● EXERCISE MATERIAL

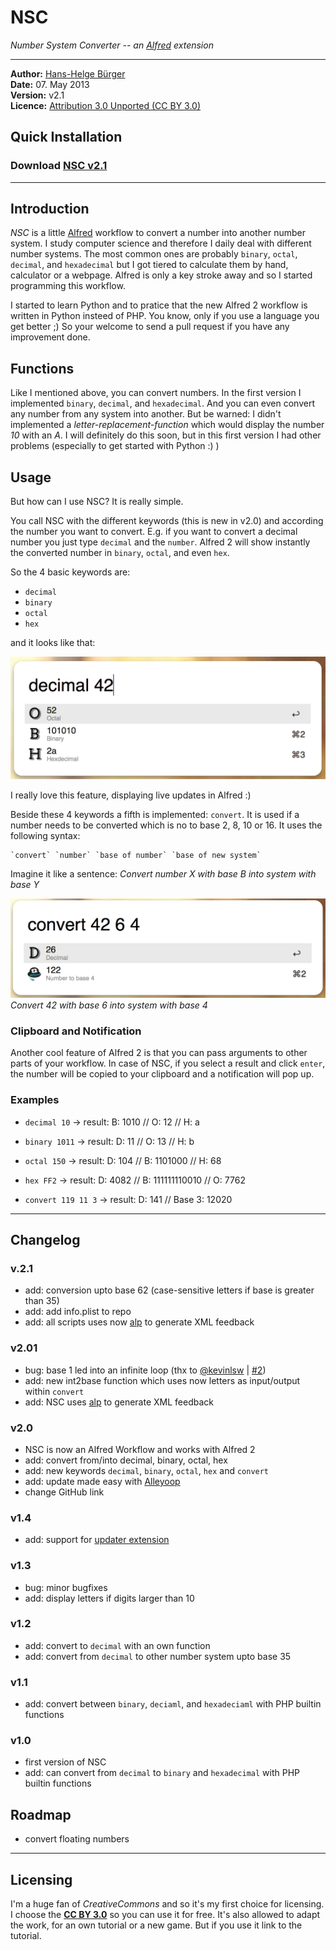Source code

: # NSC
*Number System Converter -- an [Alfred](http://www.alfredapp.com/) extension*
* * * 

**Author:** [Hans-Helge B&uuml;rger](http://www.hanshelgebuerger.de "Hans-Helge Bürger - Webpage")  
**Date:** 07. May 2013	
**Version:** v2.1	
**Licence:** [Attribution 3.0 Unported (CC BY 3.0)](http://creativecommons.org/licenses/by/3.0/ "Attribution 3.0 Unported (CC BY 3.0)")

## Quick Installation
### Download [NSC v2.1](https://github.com/obstschale/NSC/raw/alfredextension/nsc-v2.1.alfredworkflow)


---
## Introduction

*NSC* is a little [Alfred](http://www.alfredapp.com/) workflow to convert a number into another number system. I study computer science and therefore I daily deal with different number systems. The most common ones are probably `binary`, `octal`, `decimal`, and `hexadecimal` but I got tiered to calculate them by hand, calculator or a webpage. Alfred is only a key stroke away and so I started programming this workflow.

I started to learn Python and to pratice that the new Alfred 2 workflow is written in Python insteed of PHP. You know, only if you use a language you get better ;) So your welcome to send a pull request if you have any improvement done.

## Functions

Like I mentioned above, you can convert numbers. In the first version I implemented `binary`, `decimal`, and `hexadecimal`. And you can even convert any number from any system into another. But be warned: I didn't implemented a _letter-replacement-function_ which would display the number _10_ with an _A_. I will definitely do this soon, but in this first version I had other problems (especially to get started with Python :) )

## Usage

But how can I use NSC? It is really simple.

You call NSC with the different keywords (this is new in v2.0) and according the number you want to convert. E.g. if you want to convert a decimal number you just type `decimal` and the `number`. Alfred 2 will show instantly the converted number in `binary`, `octal`, and even `hex`.

So the 4 basic keywords are:

* `decimal`
* `binary`
* `octal`
* `hex`

and it looks like that:

![screenshot of Alfred converting the decimal number 42](img/README_decimal.png)

I really love this feature, displaying live updates in Alfred :)

Beside these 4 keywords a fifth is implemented: `convert`. It is used if a number needs to be converted which is no to base 2, 8, 10 or 16. It uses the following syntax:

	`convert` `number` `base of number` `base of new system`

Imagine it like a sentence: _Convert number X with base B into system with base Y_

![screenshot of Alfred converting the number 42 with base 6 into base 4 system](img/README_convert.png)
_Convert 42 with base 6 into system with base 4_

### Clipboard and Notification
Another cool feature of Alfred 2 is that you can pass arguments to other parts of your workflow. In case of NSC, if you select a result and click `enter`, the number will be copied to your clipboard and a notification will pop up.

### Examples

* `decimal 10` → result: B: 1010 // O: 12 // H: a

* `binary 1011` → result: D: 11 // O: 13 // H: b

* `octal 150` → result: D: 104 // B: 1101000 // H: 68

* `hex FF2` → result: D: 4082 // B: 111111110010 // O: 7762

* `convert 119 11 3` → result: D: 141 // Base 3: 12020 

---

## Changelog
### v.2.1
* add: conversion upto base 62 (case-sensitive letters if base is greater than 35)
* add: add info.plist to repo
* add: all scripts uses now [alp](https://github.com/phyllisstein/alp) to generate XML feedback 

### v2.01
* bug: base 1 led into an infinite loop (thx to [@kevinlsw](https://github.com/kevinlsw) | [#2](https://github.com/obstschale/NSC/issues/2))
* add: new int2base function which uses now letters as input/output within `convert`
* add: NSC uses [alp](https://github.com/phyllisstein/alp) to generate XML feedback



### v2.0
* NSC is now an Alfred Workflow and works with Alfred 2
* add: convert from/into decimal, binary, octal, hex
* add: new keywords `decimal`, `binary`, `octal`, `hex` and `convert`
* add: update made easy with [Alleyoop](http://www.alfredforum.com/topic/1582-alleyoop-update-alfred-workflows/)
* change GitHub link


### v1.4
* add: support for [updater extension](http://jdfwarrior.tumblr.com/updater)

### v1.3
* bug: minor bugfixes
* add: display letters if digits larger than 10

### v1.2
* add: convert to `decimal` with an own function
* add: convert from `decimal` to other number system upto base 35

### v1.1
* add: convert between `binary`, `deciaml`, and  `hexadeciaml` with PHP builtin functions

### v1.0
* first version of NSC
* add: can convert from `decimal` to `binary` and `hexadecimal` with PHP builtin functions

## Roadmap
* convert floating numbers

---
## Licensing

I'm a huge fan of *CreativeCommons* and so it's my first choice for licensing. I choose the [**CC BY 3.0**](http://creativecommons.org/licenses/by/3.0/ "Attribution 3.0 Unported (CC BY 3.0)") so you can use it for free. It's also allowed to adapt the work, for an own tutorial or a new game. But if you use it link to the tutorial.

● ACTION ITEM
Tally every line above that has the word "obstschale", and report the total with no other words.

● ANSWER FOR THIS EXERCISE
2